### Work item
Extract every entry word for word. Skip the pictures.
*** Material provided Section Begins ***
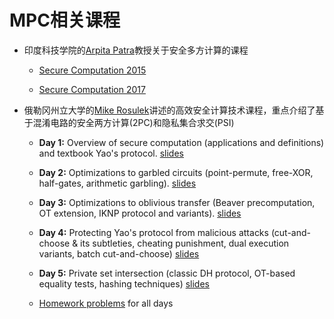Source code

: # MPC相关课程

+ 印度科技学院的[Arpita Patra](https://www.csa.iisc.ac.in/~arpita/index.html)教授关于安全多方计算的课程

  + [Secure Computation 2015](https://www.csa.iisc.ac.in/~arpita/SecureComputation15.html)

  + [Secure Computation 2017](https://www.csa.iisc.ac.in/~arpita/FoSC17.html)

+ 俄勒冈州立大学的[Mike Rosulek](https://web.engr.oregonstate.edu/~rosulekm/)讲述的高效安全计算技术课程，重点介绍了基于混淆电路的安全两方计算(2PC)和隐私集合求交(PSI)

  + **Day 1:** Overview of secure computation (applications and definitions) and textbook Yao's protocol. [slides](https://web.engr.oregonstate.edu/~rosulekm/cryptabit/1-overview.pdf)

  + **Day 2:** Optimizations to garbled circuits (point-permute, free-XOR, half-gates, arithmetic garbling). [slides](https://web.engr.oregonstate.edu/~rosulekm/cryptabit/2-gc.pdf)

  + **Day 3:** Optimizations to oblivious transfer (Beaver precomputation, OT extension, IKNP protocol and variants). [slides](https://web.engr.oregonstate.edu/~rosulekm/cryptabit/3-ot.pdf)

  + **Day 4:** Protecting Yao's protocol from malicious attacks (cut-and-choose & its subtleties, cheating punishment, dual execution variants, batch cut-and-choose) [slides](https://web.engr.oregonstate.edu/~rosulekm/cryptabit/4-malicious.pdf)

  + **Day 5:** Private set intersection (classic DH protocol, OT-based equality tests, hashing techniques) [slides](https://web.engr.oregonstate.edu/~rosulekm/cryptabit/5-psi.pdf)

  + [Homework problems](https://web.engr.oregonstate.edu/~rosulekm/cryptabit/problems.pdf) for all days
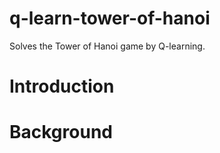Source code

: # q-learn-tower-of-hanoi
Solves the Tower of Hanoi game by Q-learning.
# Introduction
  # Background
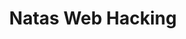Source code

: ---
credit:
- Nicholas Husin
featured: false
recording: ''
slides: natas_web_hacking.pdf
tags:
- Client-side validation
- SQL injection
- Arbitrary code execution
time_close: ''
time_start: '2019-03-01T02:15:00.000000Z'
title: Natas Web Hacking
---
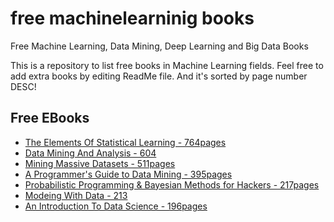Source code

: # free machinelearninig books
Free Machine Learning, Data Mining, Deep Learning and Big Data Books

This is a repository to list free books in Machine Learning fields. Feel free to add extra books by editing ReadMe file. And it's sorted by page number DESC!

## Free EBooks
+ [The Elements Of Statistical Learning - 764pages](https://web.stanford.edu/~hastie/ElemStatLearn//printings/ESLII_print12.pdf)
+ [Data Mining And Analysis - 604](http://www.dataminingbook.info/pmwiki.php/Main/BookPathUploads?action=downloadman&upname=book-20160121.pdf)
+ [Mining Massive Datasets - 511pages](http://www.mmds.org/#ver21)
+ [A Programmer's Guide to Data Mining - 395pages](http://guidetodatamining.com/)
+ [Probabilistic Programming & Bayesian Methods for Hackers - 217pages](https://camdavidsonpilon.github.io/Probabilistic-Programming-and-Bayesian-Methods-for-Hackers/)
+ [Modeing With Data - 213](https://modelingwithdata.org/about_the_book.html)
+ [An Introduction To Data Science - 196pages](https://docs.google.com/file/d/0B6iefdnF22XQeVZDSkxjZ0Z5VUE/edit?pli=1)

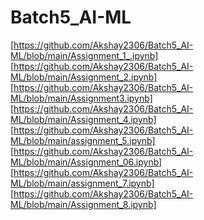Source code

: # Batch5_AI-ML
[https://github.com/Akshay2306/Batch5_AI-ML/blob/main/Assignment_1_.ipynb]
[https://github.com/Akshay2306/Batch5_AI-ML/blob/main/Assignment_2.ipynb]
[https://github.com/Akshay2306/Batch5_AI-ML/blob/main/Assignment3.ipynb]
[https://github.com/Akshay2306/Batch5_AI-ML/blob/main/Assignment_4.ipynb]
[https://github.com/Akshay2306/Batch5_AI-ML/blob/main/assignment_5.ipynb]
[https://github.com/Akshay2306/Batch5_AI-ML/blob/main/Assignment_06.ipynb]
[https://github.com/Akshay2306/Batch5_AI-ML/blob/main/assignment_7.ipynb]
[https://github.com/Akshay2306/Batch5_AI-ML/blob/main/Assignment_8.ipynb]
*** Material provided Section Ends ***
### Worked solution
Source code

: # MPC相关课程

+ 印度科技学院的[Arpita Patra](https://www.csa.iisc.ac.in/~arpita/index.html)教授关于安全多方计算的课程

  + [Secure Computation 2015](https://www.csa.iisc.ac.in/~arpita/SecureComputation15.html)

  + [Secure Computation 2017](https://www.csa.iisc.ac.in/~arpita/FoSC17.html)

+ 俄勒冈州立大学的[Mike Rosulek](https://web.engr.oregonstate.edu/~rosulekm/)讲述的高效安全计算技术课程，重点介绍了基于混淆电路的安全两方计算(2PC)和隐私集合求交(PSI)

  + **Day 1:** Overview of secure computation (applications and definitions) and textbook Yao's protocol. [slides](https://web.engr.oregonstate.edu/~rosulekm/cryptabit/1-overview.pdf)

  + **Day 2:** Optimizations to garbled circuits (point-permute, free-XOR, half-gates, arithmetic garbling). [slides](https://web.engr.oregonstate.edu/~rosulekm/cryptabit/2-gc.pdf)

  + **Day 3:** Optimizations to oblivious transfer (Beaver precomputation, OT extension, IKNP protocol and variants). [slides](https://web.engr.oregonstate.edu/~rosulekm/cryptabit/3-ot.pdf)

  + **Day 4:** Protecting Yao's protocol from malicious attacks (cut-and-choose & its subtleties, cheating punishment, dual execution variants, batch cut-and-choose) [slides](https://web.engr.oregonstate.edu/~rosulekm/cryptabit/4-malicious.pdf)

  + **Day 5:** Private set intersection (classic DH protocol, OT-based equality tests, hashing techniques) [slides](https://web.engr.oregonstate.edu/~rosulekm/cryptabit/5-psi.pdf)

  + [Homework problems](https://web.engr.oregonstate.edu/~rosulekm/cryptabit/problems.pdf) for all days
Source code

: # q-learn-tower-of-hanoi
Solves the Tower of Hanoi game by Q-learning.
# Introduction
  # Background
Source code

: ---
credit:
- Nicholas Husin
featured: false
recording: ''
slides: natas_web_hacking.pdf
tags:
- Client-side validation
- SQL injection
- Arbitrary code execution
time_close: ''
time_start: '2019-03-01T02:15:00.000000Z'
title: Natas Web Hacking
---
Source code

: # free machinelearninig books
Free Machine Learning, Data Mining, Deep Learning and Big Data Books

This is a repository to list free books in Machine Learning fields. Feel free to add extra books by editing ReadMe file. And it's sorted by page number DESC!

## Free EBooks
+ [The Elements Of Statistical Learning - 764pages](https://web.stanford.edu/~hastie/ElemStatLearn//printings/ESLII_print12.pdf)
+ [Data Mining And Analysis - 604](http://www.dataminingbook.info/pmwiki.php/Main/BookPathUploads?action=downloadman&upname=book-20160121.pdf)
+ [Mining Massive Datasets - 511pages](http://www.mmds.org/#ver21)
+ [A Programmer's Guide to Data Mining - 395pages](http://guidetodatamining.com/)
+ [Probabilistic Programming & Bayesian Methods for Hackers - 217pages](https://camdavidsonpilon.github.io/Probabilistic-Programming-and-Bayesian-Methods-for-Hackers/)
+ [Modeing With Data - 213](https://modelingwithdata.org/about_the_book.html)
+ [An Introduction To Data Science - 196pages](https://docs.google.com/file/d/0B6iefdnF22XQeVZDSkxjZ0Z5VUE/edit?pli=1)

Source code

: # Batch5_AI-ML
[https://github.com/Akshay2306/Batch5_AI-ML/blob/main/Assignment_1_.ipynb]
[https://github.com/Akshay2306/Batch5_AI-ML/blob/main/Assignment_2.ipynb]
[https://github.com/Akshay2306/Batch5_AI-ML/blob/main/Assignment3.ipynb]
[https://github.com/Akshay2306/Batch5_AI-ML/blob/main/Assignment_4.ipynb]
[https://github.com/Akshay2306/Batch5_AI-ML/blob/main/assignment_5.ipynb]
[https://github.com/Akshay2306/Batch5_AI-ML/blob/main/Assignment_06.ipynb]
[https://github.com/Akshay2306/Batch5_AI-ML/blob/main/assignment_7.ipynb]
[https://github.com/Akshay2306/Batch5_AI-ML/blob/main/Assignment_8.ipynb]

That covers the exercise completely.